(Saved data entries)
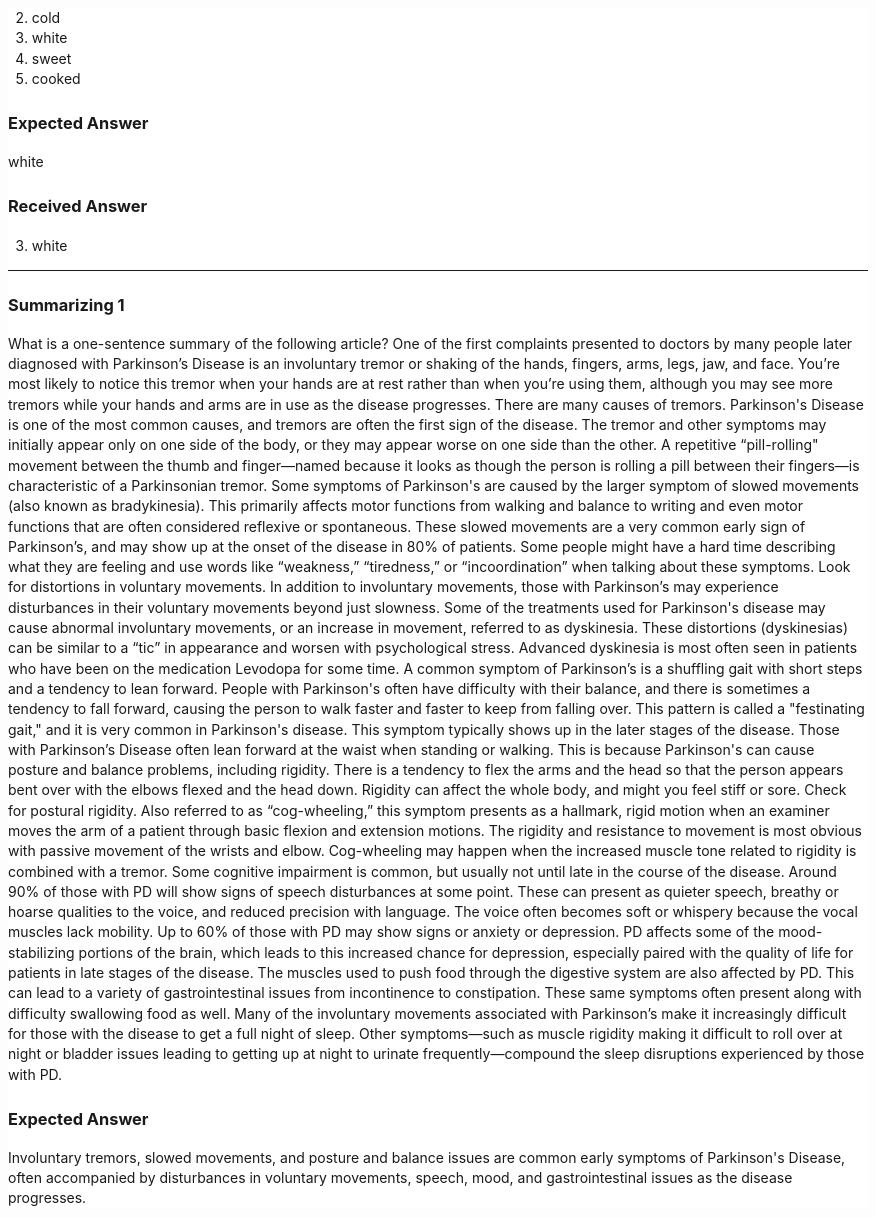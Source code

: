 2. cold
3. white
4. sweet
5. cooked
### Expected Answer
white
### Received Answer
3. white
***
### Summarizing 1
What is a one-sentence summary of the following article?
One of the first complaints presented to doctors by many people later diagnosed with Parkinson’s Disease is an involuntary tremor or shaking of the hands, fingers, arms, legs, jaw, and face. You’re most likely to notice this tremor when your hands are at rest rather than when you’re using them, although you may see more tremors while your hands and arms are in use as the disease progresses. There are many causes of tremors. Parkinson's Disease is one of the most common causes, and tremors are often the first sign of the disease. The tremor and other symptoms may initially appear only on one side of the body, or they may appear worse on one side than the other. A repetitive “pill-rolling" movement between the thumb and finger—named because it looks as though the person is rolling a pill between their fingers—is characteristic of a Parkinsonian tremor. Some symptoms of Parkinson's are caused by the larger symptom of slowed movements (also known as bradykinesia). This primarily affects motor functions from walking and balance to writing and even motor functions that are often considered reflexive or spontaneous. These slowed movements are a very common early sign of Parkinson’s, and may show up at the onset of the disease in 80% of patients. Some people might have a hard time describing what they are feeling and use words like “weakness,” “tiredness,” or “incoordination” when talking about these symptoms. Look for distortions in voluntary movements. In addition to involuntary movements, those with Parkinson’s may experience disturbances in their voluntary movements beyond just slowness. Some of the treatments used for Parkinson's disease may cause abnormal involuntary movements, or an increase in movement, referred to as dyskinesia. These distortions (dyskinesias) can be similar to a “tic” in appearance and worsen with psychological stress. Advanced dyskinesia is most often seen in patients who have been on the medication Levodopa for some time. A common symptom of Parkinson’s is a shuffling gait with short steps and a tendency to lean forward. People with Parkinson's often have difficulty with their balance, and there is sometimes a tendency to fall forward, causing the person to walk faster and faster to keep from falling over. This pattern is called a "festinating gait," and it is very common in Parkinson's disease. This symptom typically shows up in the later stages of the disease. Those with Parkinson’s Disease often lean forward at the waist when standing or walking. This is because Parkinson's can cause posture and balance problems, including rigidity. There is a tendency to flex the arms and the head so that the person appears bent over with the elbows flexed and the head down. Rigidity can affect the whole body, and might you feel stiff or sore. Check for postural rigidity. Also referred to as “cog-wheeling,” this symptom presents as a hallmark, rigid motion when an examiner moves the arm of a patient through basic flexion and extension motions. The rigidity and resistance to movement is most obvious with passive movement of the wrists and elbow. Cog-wheeling may happen when the increased muscle tone related to rigidity is combined with a tremor. Some cognitive impairment is common, but usually not until late in the course of the disease. Around 90% of those with PD will show signs of speech disturbances at some point. These can present as quieter speech, breathy or hoarse qualities to the voice, and reduced precision with language. The voice often becomes soft or whispery because the vocal muscles lack mobility. Up to 60% of those with PD may show signs or anxiety or depression. PD affects some of the mood-stabilizing portions of the brain, which leads to this increased chance for depression, especially paired with the quality of life for patients in late stages of the disease. The muscles used to push food through the digestive system are also affected by PD. This can lead to a variety of gastrointestinal issues from incontinence to constipation. These same symptoms often present along with difficulty swallowing food as well. Many of the involuntary movements associated with Parkinson’s make it increasingly difficult for those with the disease to get a full night of sleep. Other symptoms—such as muscle rigidity making it difficult to roll over at night or bladder issues leading to getting up at night to urinate frequently—compound the sleep disruptions experienced by those with PD.
### Expected Answer
Involuntary tremors, slowed movements, and posture and balance issues are common early symptoms of Parkinson's Disease, often accompanied by disturbances in voluntary movements, speech, mood, and gastrointestinal issues as the disease progresses.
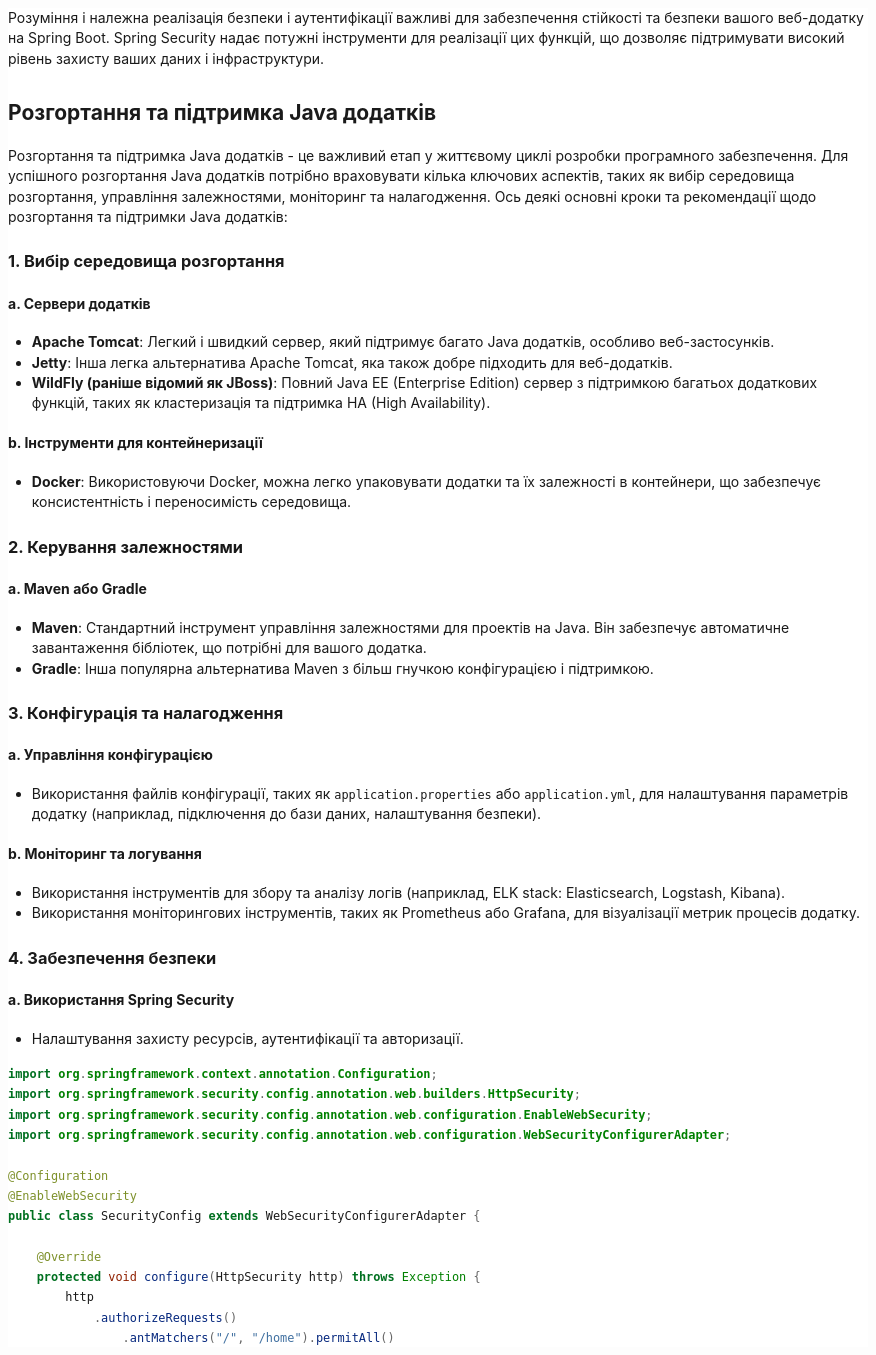 Розуміння і належна реалізація безпеки і аутентифікації важливі для забезпечення стійкості та безпеки вашого веб-додатку на Spring Boot. Spring Security надає потужні інструменти для реалізації цих функцій, що дозволяє підтримувати високий рівень захисту ваших даних і інфраструктури.

## Розгортання та підтримка Java додатків
Розгортання та підтримка Java додатків - це важливий етап у життєвому циклі розробки програмного забезпечення. Для успішного розгортання Java додатків потрібно враховувати кілька ключових аспектів, таких як вибір середовища розгортання, управління залежностями, моніторинг та налагодження. Ось деякі основні кроки та рекомендації щодо розгортання та підтримки Java додатків:

### 1. Вибір середовища розгортання

#### a. Сервери додатків
- **Apache Tomcat**: Легкий і швидкий сервер, який підтримує багато Java додатків, особливо веб-застосунків.
- **Jetty**: Інша легка альтернатива Apache Tomcat, яка також добре підходить для веб-додатків.
- **WildFly (раніше відомий як JBoss)**: Повний Java EE (Enterprise Edition) сервер з підтримкою багатьох додаткових функцій, таких як кластеризація та підтримка HA (High Availability).

#### b. Інструменти для контейнеризації
- **Docker**: Використовуючи Docker, можна легко упаковувати додатки та їх залежності в контейнери, що забезпечує консистентність і переносимість середовища.

### 2. Керування залежностями

#### a. Maven або Gradle
- **Maven**: Стандартний інструмент управління залежностями для проектів на Java. Він забезпечує автоматичне завантаження бібліотек, що потрібні для вашого додатка.
- **Gradle**: Інша популярна альтернатива Maven з більш гнучкою конфігурацією і підтримкою.

### 3. Конфігурація та налагодження

#### a. Управління конфігурацією
- Використання файлів конфігурації, таких як `application.properties` або `application.yml`, для налаштування параметрів додатку (наприклад, підключення до бази даних, налаштування безпеки).

#### b. Моніторинг та логування
- Використання інструментів для збору та аналізу логів (наприклад, ELK stack: Elasticsearch, Logstash, Kibana).
- Використання моніторингових інструментів, таких як Prometheus або Grafana, для візуалізації метрик процесів додатку.

### 4. Забезпечення безпеки

#### a. Використання Spring Security
- Налаштування захисту ресурсів, аутентифікації та авторизації.

```java
import org.springframework.context.annotation.Configuration;
import org.springframework.security.config.annotation.web.builders.HttpSecurity;
import org.springframework.security.config.annotation.web.configuration.EnableWebSecurity;
import org.springframework.security.config.annotation.web.configuration.WebSecurityConfigurerAdapter;

@Configuration
@EnableWebSecurity
public class SecurityConfig extends WebSecurityConfigurerAdapter {

    @Override
    protected void configure(HttpSecurity http) throws Exception {
        http
            .authorizeRequests()
                .antMatchers("/", "/home").permitAll()
```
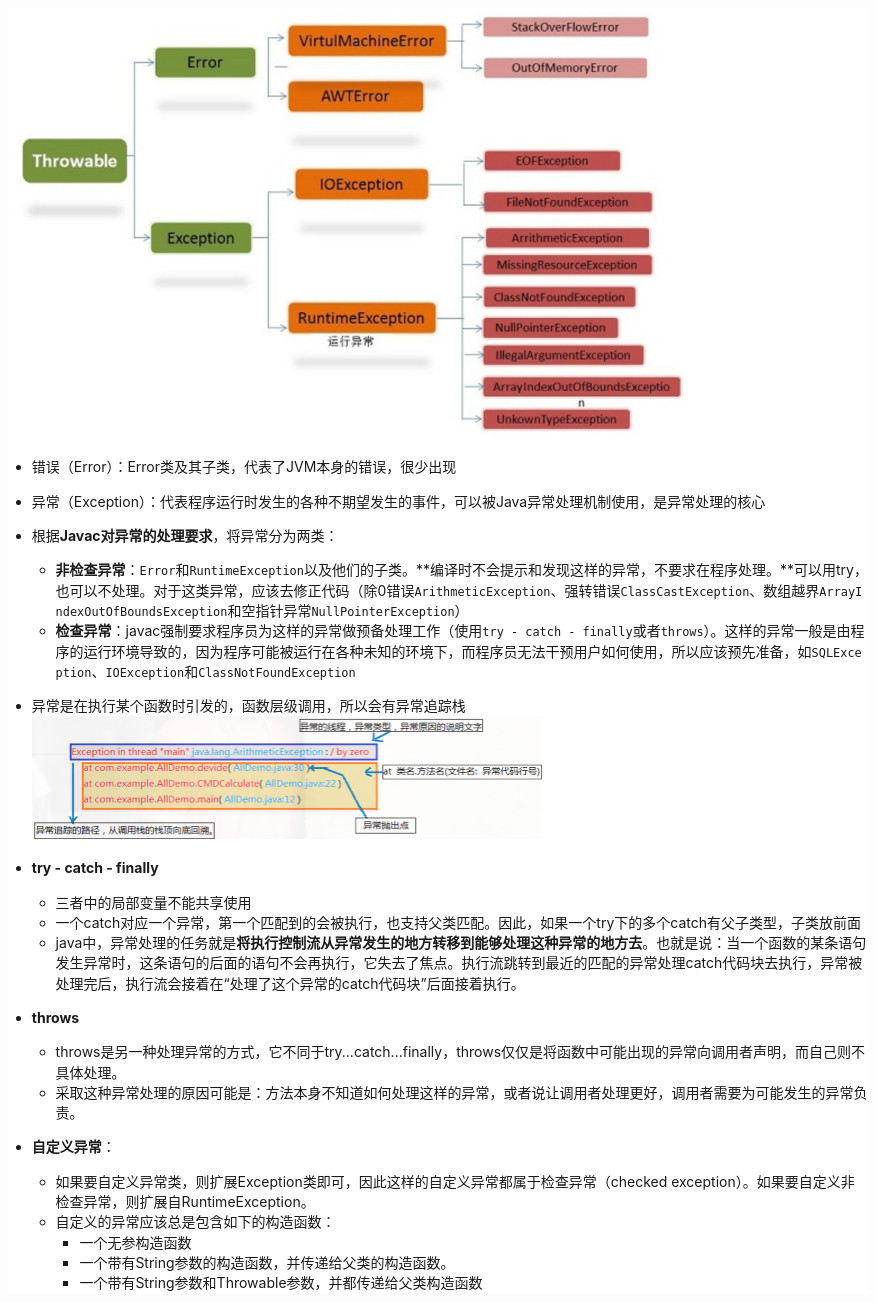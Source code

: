 <img src="../images/image-20210121211104480.png" alt="image-20210121211104480" style="zoom: 67%;" />

* 错误（Error）：Error类及其子类，代表了JVM本身的错误，很少出现
* 异常（Exception）：代表程序运行时发生的各种不期望发生的事件，可以被Java异常处理机制使用，是异常处理的核心

* 根据**Javac对异常的处理要求**，将异常分为两类：
	* **非检查异常**：`Error`和`RuntimeException`以及他们的子类。**编译时不会提示和发现这样的异常，不要求在程序处理。**可以用try，也可以不处理。对于这类异常，应该去修正代码（除0错误`ArithmeticException`、强转错误`ClassCastException`、数组越界`ArrayIndexOutOfBoundsException`和空指针异常`NullPointerException`）
	* **检查异常**：javac强制要求程序员为这样的异常做预备处理工作（使用`try - catch - finally`或者`throws`）。这样的异常一般是由程序的运行环境导致的，因为程序可能被运行在各种未知的环境下，而程序员无法干预用户如何使用，所以应该预先准备，如`SQLException`、`IOException`和`ClassNotFoundException`
* 异常是在执行某个函数时引发的，函数层级调用，所以会有异常追踪栈<img src="../images/image-20210123202627118.png" alt="image-20210123202627118" style="zoom:50%;" />
* **try - catch - finally**
	* 三者中的局部变量不能共享使用
	* 一个catch对应一个异常，第一个匹配到的会被执行，也支持父类匹配。因此，如果一个try下的多个catch有父子类型，子类放前面
	* java中，异常处理的任务就是**将执行控制流从异常发生的地方转移到能够处理这种异常的地方去**。也就是说：当一个函数的某条语句发生异常时，这条语句的后面的语句不会再执行，它失去了焦点。执行流跳转到最近的匹配的异常处理catch代码块去执行，异常被处理完后，执行流会接着在“处理了这个异常的catch代码块”后面接着执行。
* **throws**
	* throws是另一种处理异常的方式，它不同于try...catch...finally，throws仅仅是将函数中可能出现的异常向调用者声明，而自己则不具体处理。
	* 采取这种异常处理的原因可能是：方法本身不知道如何处理这样的异常，或者说让调用者处理更好，调用者需要为可能发生的异常负责。
* **自定义异常**：
	* 如果要自定义异常类，则扩展Exception类即可，因此这样的自定义异常都属于检查异常（checked exception）。如果要自定义非检查异常，则扩展自RuntimeException。
	* 自定义的异常应该总是包含如下的构造函数：
		* 一个无参构造函数
		* 一个带有String参数的构造函数，并传递给父类的构造函数。
		* 一个带有String参数和Throwable参数，并都传递给父类构造函数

[What to produce] Give again, exactly, the lines from the start of the data through the one holding "What is a one-sentence"; omit the pictures.

[Reply to the task]
Source code

: 2. cold
3. white
4. sweet
5. cooked
### Expected Answer
white
### Received Answer
3. white
***
### Summarizing 1
What is a one-sentence summary of the following article?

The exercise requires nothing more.